Bei den steuerbefangenen US-Quelleneinkünften handelt es sich i.d.R. um nichtgewerbliche Einkünfte (im Sinne von betragsmäßig feststehenden oder bestimmbaren, jährlich oder periodisch wiederkehrenden Einkünften = „Fixed or Determinable, Annual or Periodic Income”), z.B. Zinsen, Dividenden, Mieten, Lizenzen und bestimmte passive Veräußerungsgewinne. Die Mitwirkungs­pflichten der in Deutschland ansässigen FFI bestimmen sich nach Maßgabe des am 31. Mai 2013 zwischen Deutschland und den USA abgeschlossenen „FATCA-Ab­kommens” (bilaterales Abkommen „zur Förderung der Steuerehrlichkeit bei internationalen Sachverhalten und hinsichtlich der als Gesetz über die Steuerehrlichkeit bezüglich Auslandskonten bekannten US-amerikanischen Informations- und Meldebestimmungen”). Das Abkommen ist am 11. Dezember 2013 in Kraft getreten. Demnach hat der deutsche Fiskus von den in Deutschland ansässigen FFI die relevanten Daten der US-Personen zu erheben und im Wege eines automatischen Auskunftsaustausches an die US-Bundes­finanz­behörde (IRS) zu melden. Insofern erübrigt sich hier im Regelfall der US-Quellensteuerabzug unter FATCA. Die neben FATCA ggfs. bestehenden US-Quellensteuer­pflichten – einschließlich der damit zusammenhängenden Mitteilungs­pflichten – gelten aber bis auf Weiteres fort.
 

Mitwirkungspflichten deutscher Unternehmen, die keine „Finanzinstitute” sind

Weniger bekannt dürfte sein, dass FATCA auch solche ausländischen Rechtsträger umfasst, die sich nicht als ausländische Finanzinstitute (FFI, s.o.) qualifizieren, sondern bei denen es sich z.B. um Gewerbebetriebe und Immobilienunternehmen handelt („Non-financial Foreign Entities” – NFFE). Somit müssen sich auch deutsche Familienunternehmen, die in den USA geschäftlich tätig sind, mit bestimmten FATCA-Regelungen vertraut machen. Ausgenommen sind u.a. Unternehmen, deren Anteile börsennotiert sind. Sofern ein solches deutsches Unternehmen die o.g. nichtgewerblichen US-Quelleneinkünfte bezieht, hat es zur Vermeidung des FATCA-Quellensteuerabzugs von 30 Prozent folgende Mitteilungspflichten zu erfüllen: Falls an dem Unternehmen keine zum Empfang der Zahlung berechtigten US-Personen zu mehr als 10 Prozent (Stimmrecht oder Wert) beteiligt sind, hat es das dem US-Zahlungsleistenden („U.S. Withholding Agent”) zu bestätigen.
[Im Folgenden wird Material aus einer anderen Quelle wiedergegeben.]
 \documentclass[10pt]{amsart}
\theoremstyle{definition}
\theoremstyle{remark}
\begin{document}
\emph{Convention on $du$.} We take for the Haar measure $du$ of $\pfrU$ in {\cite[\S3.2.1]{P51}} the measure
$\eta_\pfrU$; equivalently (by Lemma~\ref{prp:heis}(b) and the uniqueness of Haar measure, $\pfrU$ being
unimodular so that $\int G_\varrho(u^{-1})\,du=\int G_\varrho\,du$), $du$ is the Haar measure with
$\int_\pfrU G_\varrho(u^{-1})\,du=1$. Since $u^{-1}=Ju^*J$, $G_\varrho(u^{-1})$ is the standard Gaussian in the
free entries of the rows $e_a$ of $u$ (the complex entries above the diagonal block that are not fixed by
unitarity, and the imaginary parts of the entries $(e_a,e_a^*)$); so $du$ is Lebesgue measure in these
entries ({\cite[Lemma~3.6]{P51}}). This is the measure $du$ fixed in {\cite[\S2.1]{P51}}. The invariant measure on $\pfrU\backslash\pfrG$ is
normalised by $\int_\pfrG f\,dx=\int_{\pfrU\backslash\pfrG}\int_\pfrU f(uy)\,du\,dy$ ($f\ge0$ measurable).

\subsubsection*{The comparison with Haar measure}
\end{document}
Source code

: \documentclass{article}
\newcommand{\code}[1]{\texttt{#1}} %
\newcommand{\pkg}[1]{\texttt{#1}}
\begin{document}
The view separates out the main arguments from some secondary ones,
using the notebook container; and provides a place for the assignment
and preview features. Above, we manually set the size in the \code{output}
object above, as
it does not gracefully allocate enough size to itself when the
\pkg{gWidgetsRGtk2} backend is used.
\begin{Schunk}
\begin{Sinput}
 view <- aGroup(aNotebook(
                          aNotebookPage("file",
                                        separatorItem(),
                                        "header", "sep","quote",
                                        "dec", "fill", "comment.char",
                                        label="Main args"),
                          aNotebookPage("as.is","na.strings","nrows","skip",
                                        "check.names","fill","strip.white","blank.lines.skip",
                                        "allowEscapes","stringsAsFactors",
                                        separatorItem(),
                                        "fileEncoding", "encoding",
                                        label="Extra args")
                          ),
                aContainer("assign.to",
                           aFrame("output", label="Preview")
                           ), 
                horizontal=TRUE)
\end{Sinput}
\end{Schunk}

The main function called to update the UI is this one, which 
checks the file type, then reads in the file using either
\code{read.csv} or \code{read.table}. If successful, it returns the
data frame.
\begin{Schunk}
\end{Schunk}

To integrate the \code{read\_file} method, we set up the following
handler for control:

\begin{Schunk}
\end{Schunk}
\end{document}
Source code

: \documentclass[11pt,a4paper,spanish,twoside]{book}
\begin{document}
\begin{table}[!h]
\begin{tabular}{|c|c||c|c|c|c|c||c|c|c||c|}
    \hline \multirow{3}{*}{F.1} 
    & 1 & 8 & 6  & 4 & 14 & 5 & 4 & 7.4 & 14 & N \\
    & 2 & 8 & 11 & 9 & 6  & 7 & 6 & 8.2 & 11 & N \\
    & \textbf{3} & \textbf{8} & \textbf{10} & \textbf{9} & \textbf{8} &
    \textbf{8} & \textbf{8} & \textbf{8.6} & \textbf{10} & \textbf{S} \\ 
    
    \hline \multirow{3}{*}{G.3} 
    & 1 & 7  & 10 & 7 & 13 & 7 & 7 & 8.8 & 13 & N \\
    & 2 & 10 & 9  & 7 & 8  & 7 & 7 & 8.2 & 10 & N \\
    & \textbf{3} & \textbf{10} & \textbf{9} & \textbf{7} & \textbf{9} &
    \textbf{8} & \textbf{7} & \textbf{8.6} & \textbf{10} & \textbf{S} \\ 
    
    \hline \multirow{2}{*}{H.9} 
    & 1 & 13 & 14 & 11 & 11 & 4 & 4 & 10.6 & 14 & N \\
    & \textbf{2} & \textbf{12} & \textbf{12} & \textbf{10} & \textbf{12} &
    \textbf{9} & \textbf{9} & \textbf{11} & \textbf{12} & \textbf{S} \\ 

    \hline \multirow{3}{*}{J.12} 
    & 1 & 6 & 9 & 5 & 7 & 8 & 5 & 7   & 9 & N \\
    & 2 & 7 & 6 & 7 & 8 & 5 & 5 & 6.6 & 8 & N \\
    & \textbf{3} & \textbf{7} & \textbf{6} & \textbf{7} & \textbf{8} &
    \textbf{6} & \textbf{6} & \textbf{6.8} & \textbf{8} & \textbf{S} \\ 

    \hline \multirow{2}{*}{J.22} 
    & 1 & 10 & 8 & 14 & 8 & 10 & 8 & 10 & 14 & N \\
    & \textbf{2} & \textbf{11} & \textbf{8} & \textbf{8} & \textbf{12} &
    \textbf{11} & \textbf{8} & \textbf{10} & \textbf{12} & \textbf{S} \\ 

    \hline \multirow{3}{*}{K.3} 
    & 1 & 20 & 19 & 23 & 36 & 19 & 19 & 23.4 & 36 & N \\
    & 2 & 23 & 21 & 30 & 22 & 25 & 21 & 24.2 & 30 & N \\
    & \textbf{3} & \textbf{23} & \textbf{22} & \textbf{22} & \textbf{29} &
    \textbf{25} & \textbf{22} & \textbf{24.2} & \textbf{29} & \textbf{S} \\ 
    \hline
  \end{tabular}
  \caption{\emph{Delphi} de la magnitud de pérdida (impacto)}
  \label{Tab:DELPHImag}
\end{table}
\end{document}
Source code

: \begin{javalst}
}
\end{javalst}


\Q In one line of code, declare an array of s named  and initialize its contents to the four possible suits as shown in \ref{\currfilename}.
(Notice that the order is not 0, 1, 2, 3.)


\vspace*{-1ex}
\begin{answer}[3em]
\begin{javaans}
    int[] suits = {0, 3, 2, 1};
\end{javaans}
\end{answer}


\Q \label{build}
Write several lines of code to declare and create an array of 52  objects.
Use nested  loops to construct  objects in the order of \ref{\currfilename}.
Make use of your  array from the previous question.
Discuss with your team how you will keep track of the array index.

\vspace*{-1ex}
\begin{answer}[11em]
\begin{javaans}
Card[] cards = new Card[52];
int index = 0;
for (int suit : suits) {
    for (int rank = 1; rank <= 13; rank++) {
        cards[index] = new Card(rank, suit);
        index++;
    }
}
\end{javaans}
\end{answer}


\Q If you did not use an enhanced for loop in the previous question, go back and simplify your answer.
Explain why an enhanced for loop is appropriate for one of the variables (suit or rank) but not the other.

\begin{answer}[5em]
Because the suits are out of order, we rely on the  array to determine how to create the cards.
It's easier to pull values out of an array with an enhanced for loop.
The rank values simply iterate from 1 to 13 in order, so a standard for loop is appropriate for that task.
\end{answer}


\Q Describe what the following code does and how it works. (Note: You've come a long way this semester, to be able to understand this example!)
Andernfalls hat es dem US-Zahlungsleistenden die Namen, Adressen und US-Steuernummern dieser beteiligten US-Personen mitzuteilen. Die Mitwirkungspflichten sind auf der Basis von erweiterten Informationserklärungen (z.B. Formular W-8BEN-E) zu erfüllen, die u.a. dem US-Zahlungsleistenden zur Verfügung zu stellen sind. Dieser leitet die so erlangten Informationen an den IRS weiter und bestätigt ihm gegenüber, dass kein Grund zur Annahme besteht, dass die Informationen nicht korrekt erteilt worden sind. Das vorerwähnte FATCA-Abkommen erstreckt sich nicht auf die Mitwirkungspflichten der NFFE, sodass insoweit ein automatischer Informationsaustausch nicht vorgesehen ist und deshalb auch keine Datenerhebung durch den deutschen Fiskus erfolgt.
 

Mitwirkungspflichten von US-Tochterunternehmen deutscher Muttergesellschaften

Oft wird es sich bei dem US-Zahlungsleistenden um ein verbundenes Unternehmen, z.B. um die US-Tochtergesellschaft der NFFE handeln, sodass auch das verbundene US-Unternehmen bestimmte Mitwirkungspflichten gemäß den FATCA-Regelungen haben kann (z.B. US-Quellensteuereinbehalt und -abführung, Meldung der an die ausländische Muttergesellschaft geflossenen Zahlungen). Auch insofern hat der IRS entsprechende Formulare veröffentlicht, wie z.B. die Formulare 1042 und 1042-S.